The task.
The lines to copy from the data below are those that hold the string "pulling".
(Task inputs begins)
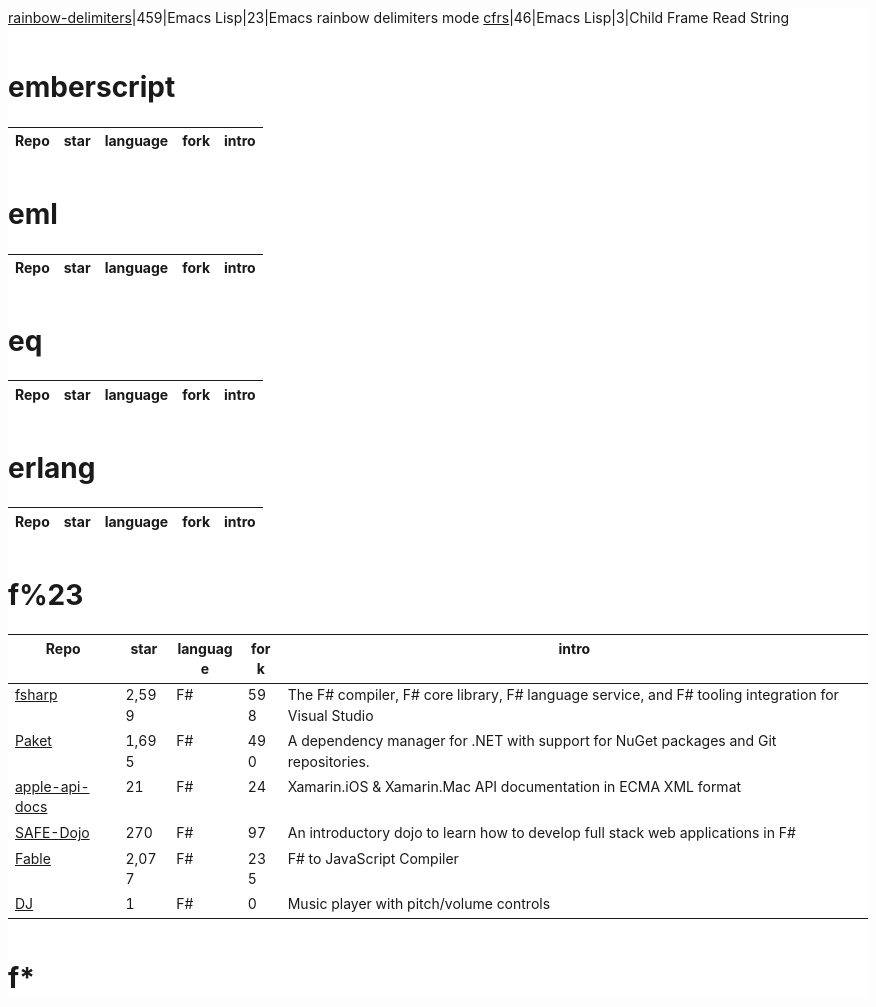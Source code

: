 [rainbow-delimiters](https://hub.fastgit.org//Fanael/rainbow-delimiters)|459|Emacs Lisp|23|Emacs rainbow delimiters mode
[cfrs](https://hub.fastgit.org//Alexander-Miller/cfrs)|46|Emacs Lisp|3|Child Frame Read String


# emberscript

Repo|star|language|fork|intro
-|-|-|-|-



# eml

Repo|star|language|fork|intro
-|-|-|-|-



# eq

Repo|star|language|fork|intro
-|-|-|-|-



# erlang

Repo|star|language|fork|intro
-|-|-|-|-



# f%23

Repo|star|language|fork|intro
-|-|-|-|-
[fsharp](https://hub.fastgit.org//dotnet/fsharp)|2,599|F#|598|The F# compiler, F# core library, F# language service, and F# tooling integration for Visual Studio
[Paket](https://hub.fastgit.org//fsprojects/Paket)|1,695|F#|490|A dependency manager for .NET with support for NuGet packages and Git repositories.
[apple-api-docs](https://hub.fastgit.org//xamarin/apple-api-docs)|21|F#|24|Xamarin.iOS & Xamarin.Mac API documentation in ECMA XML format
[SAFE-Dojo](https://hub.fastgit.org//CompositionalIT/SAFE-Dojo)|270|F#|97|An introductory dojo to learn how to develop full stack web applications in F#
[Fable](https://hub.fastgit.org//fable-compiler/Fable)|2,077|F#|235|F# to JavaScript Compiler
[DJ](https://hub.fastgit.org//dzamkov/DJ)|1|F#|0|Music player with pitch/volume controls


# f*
(Task inputs ends)
(Task inputs begins)
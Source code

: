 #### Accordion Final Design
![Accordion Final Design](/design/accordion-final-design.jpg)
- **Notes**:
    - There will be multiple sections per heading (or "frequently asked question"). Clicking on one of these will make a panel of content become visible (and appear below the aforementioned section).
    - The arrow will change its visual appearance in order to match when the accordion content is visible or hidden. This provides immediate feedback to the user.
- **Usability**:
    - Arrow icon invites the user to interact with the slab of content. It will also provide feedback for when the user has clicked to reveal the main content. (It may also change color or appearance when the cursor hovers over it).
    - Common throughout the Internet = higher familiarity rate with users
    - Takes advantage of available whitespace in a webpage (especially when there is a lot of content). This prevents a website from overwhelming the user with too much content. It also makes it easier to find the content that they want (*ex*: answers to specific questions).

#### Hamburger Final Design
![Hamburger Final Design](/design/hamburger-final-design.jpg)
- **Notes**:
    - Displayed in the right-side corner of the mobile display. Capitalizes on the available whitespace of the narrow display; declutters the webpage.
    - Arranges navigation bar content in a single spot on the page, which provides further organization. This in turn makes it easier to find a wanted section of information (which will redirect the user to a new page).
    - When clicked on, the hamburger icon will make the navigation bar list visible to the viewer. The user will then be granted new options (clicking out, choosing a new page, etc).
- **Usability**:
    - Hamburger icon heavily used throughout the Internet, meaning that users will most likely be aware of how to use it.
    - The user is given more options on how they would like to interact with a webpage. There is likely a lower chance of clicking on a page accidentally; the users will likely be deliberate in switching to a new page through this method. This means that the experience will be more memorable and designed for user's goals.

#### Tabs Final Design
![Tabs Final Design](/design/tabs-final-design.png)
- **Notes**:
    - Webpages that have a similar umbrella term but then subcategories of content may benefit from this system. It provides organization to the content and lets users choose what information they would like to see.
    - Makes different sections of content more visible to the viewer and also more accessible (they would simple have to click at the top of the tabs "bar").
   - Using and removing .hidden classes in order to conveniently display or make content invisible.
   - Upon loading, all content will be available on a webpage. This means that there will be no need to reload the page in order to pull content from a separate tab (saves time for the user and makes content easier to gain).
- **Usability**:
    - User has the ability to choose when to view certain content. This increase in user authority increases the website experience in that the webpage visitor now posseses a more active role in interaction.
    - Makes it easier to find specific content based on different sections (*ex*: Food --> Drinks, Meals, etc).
(Task inputs ends)
(Task inputs begins)
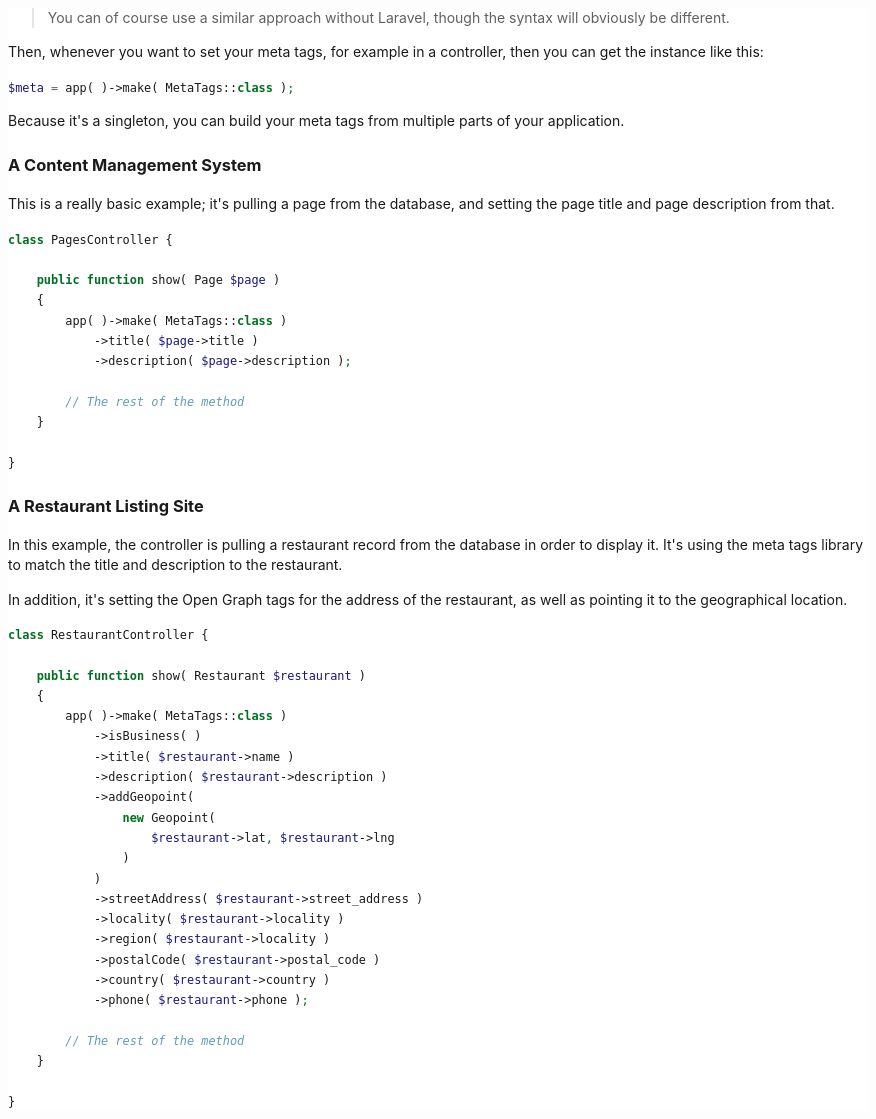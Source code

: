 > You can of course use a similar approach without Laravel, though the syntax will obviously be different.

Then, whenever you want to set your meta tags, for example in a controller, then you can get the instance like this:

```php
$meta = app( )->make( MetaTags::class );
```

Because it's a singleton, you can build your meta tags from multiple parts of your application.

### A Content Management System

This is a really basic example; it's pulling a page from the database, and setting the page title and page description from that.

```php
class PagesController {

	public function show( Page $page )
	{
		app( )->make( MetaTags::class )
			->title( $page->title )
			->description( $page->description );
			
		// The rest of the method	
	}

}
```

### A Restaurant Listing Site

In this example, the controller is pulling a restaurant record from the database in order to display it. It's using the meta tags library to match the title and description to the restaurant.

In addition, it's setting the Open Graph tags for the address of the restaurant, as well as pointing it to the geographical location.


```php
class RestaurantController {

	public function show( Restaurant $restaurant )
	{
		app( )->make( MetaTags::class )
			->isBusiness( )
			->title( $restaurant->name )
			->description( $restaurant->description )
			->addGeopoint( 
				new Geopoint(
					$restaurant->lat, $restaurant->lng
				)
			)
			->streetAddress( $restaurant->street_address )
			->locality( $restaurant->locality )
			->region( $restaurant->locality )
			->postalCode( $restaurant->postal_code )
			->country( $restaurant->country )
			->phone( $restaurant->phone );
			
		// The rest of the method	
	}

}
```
(Task inputs ends)
Problem solution.
This is a really basic example; it's pulling a page from the database, and setting the page title and page description from that.
In this example, the controller is pulling a restaurant record from the database in order to display it. It's using the meta tags library to match the title and description to the restaurant.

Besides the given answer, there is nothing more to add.